Radeon HD 7970 official: 28nm, 2,048 Stream processors, and a $549 price for January 9th

AMD today launches the Radeon HD 7970, its first graphics card built at a 28nm production process and the first member of its Southern Islands family of GPUs. As its name suggests, the HD 7970 is the replacement for AMD’s fastest single-GPU graphics card to date, the HD 6970. The new card increases transistor count from 2.6b to 4.3b, cranks the engine clock speed up from 880MHz to 925MHz, and adds 33 percent more Stream processors, jumping from 1,536 to 2,048. VRAM is also up from 2GB to 3GB — with a 384-bit memory interface for a bandwidth of 264GBps — but the most important change is in internal architecture, with the new Graphics Core Next setup promising to untap the card’s potential to perform more computational tasks (i.e. GPGPU) without sacrificing any of its gaming prowess.
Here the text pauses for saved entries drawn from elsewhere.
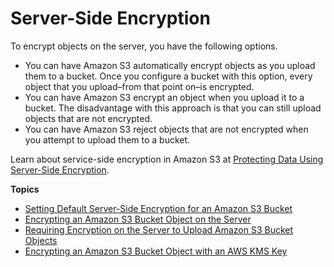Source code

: # Server\-Side Encryption<a name="s3-example-server-encryption"></a>

To encrypt objects on the server, you have the following options\.
+ You can have Amazon S3 automatically encrypt objects as you upload them to a bucket\. Once you configure a bucket with this option, every object that you upload–from that point on–is encrypted\.
+ You can have Amazon S3 encrypt an object when you upload it to a bucket\. The disadvantage with this approach is that you can still upload objects that are not encrypted\.
+ You can have Amazon S3 reject objects that are not encrypted when you attempt to upload them to a bucket\.

Learn about service\-side encryption in Amazon S3 at [Protecting Data Using Server\-Side Encryption](https://docs.aws.amazon.com/AmazonS3/latest/dev/serv-side-encryption.html)\.

**Topics**
+ [Setting Default Server\-Side Encryption for an Amazon S3 Bucket](s3-example-default-server-side-encryption.md)
+ [Encrypting an Amazon S3 Bucket Object on the Server](s3-example-server-side-encryption.md)
+ [Requiring Encryption on the Server to Upload Amazon S3 Bucket Objects](s3-example-enforce-server-side-encryption.md)
+ [Encrypting an Amazon S3 Bucket Object with an AWS KMS Key](s3-example-server-side-encryption-with-user-managed-key.md)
Other novelties with the HD 7970 include PCI Express 3.0 and DirectX 11.1 compatibility, making it the first card compatible with either of the two new standards. AMD is also introducing a new ZeroCore Power Technology, which is part of a number of cool things done on the power management side. The HD 7970 is the first AMD GPU to actually know how much power it’s drawing from the system, and it’s intelligent enough to “gracefully downclock the engine to ensure it’s within power limits,” as AMD’s Zvika Greenstein explained to us. That allows the company to set the aggressive 925MHz default speed and to also promise some amazing overclocking potential from its new card. More from Zvika:
“I really encourage you to overclock this card … The clock speed that you will hit will be well above 1GHz.”
Basically, most retail graphics cards are designed to endure maximum loads for long periods of time, but only synthetic benchmarks are able to put them through such a gruelling test. Games require full power a lot less frequently, which is why a clock speed that you might not be able to support while running something like Furmark might make sense in aid of higher frames in a game like Battlefield 3. With AMD’s new dynamic power management technology, setting that higher clock speed without fear of reprisal from the karma police looks to be a possibility.
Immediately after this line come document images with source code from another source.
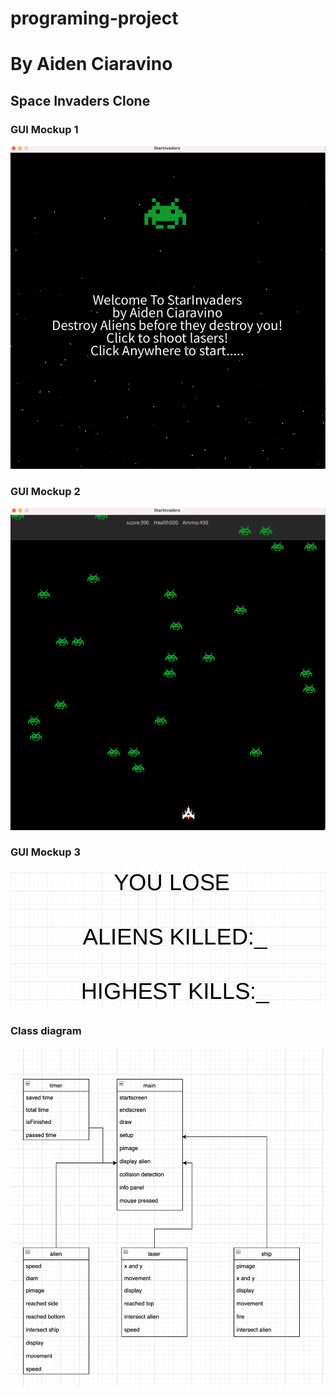 # programing-project
# By Aiden Ciaravino
## Space Invaders Clone

### GUI Mockup 1
![startscreen](images/start.png)
### GUI Mockup 2
![Alien](images/sic.png)
### GUI Mockup 3
![endscreen](images/EndScreenaliens.png)
### Class diagram
![Class Diagram](images/starinvad.png)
Returning to the ZeroCore Power feature, it’s a new idling mode that cranks everything down on the card to reduce its idle power consumption to 15W when displaying anything on screen or less than 3W with a black screen. This is particularly relevant to people with CrossFire setups, where the slave video card will consume just 2.6W (with its fan off) when not in use. Maximum power consumption for this new card is rated at 250W, same as with the HD 6970.
The stock heatsink on the HD 7970 is described as the sixth generation of AMD’s vapor chamber cooling system, while its fan is equipped with new, wider blades that push more air and result in improved acoustics. It all sounds like a comprehensive upgrade package for anyone looking for the latest and greatest, though some patience will be required.
Eearly reviews shows that the HD 7970 is indeed the fastest single-GPU graphics card for gaming, but not by a tremendous margin. It looks like it’s faster than Nvidia’s GTX 580 in almost every title, but you might to be playing at high resolution with some games to bring out its best. Though it’s comparatively quite cool, which could mean overclocking potential, the $549 MSRP isn’t a steal: you’re paying for what you’re getting, it just happens to be quite a bit.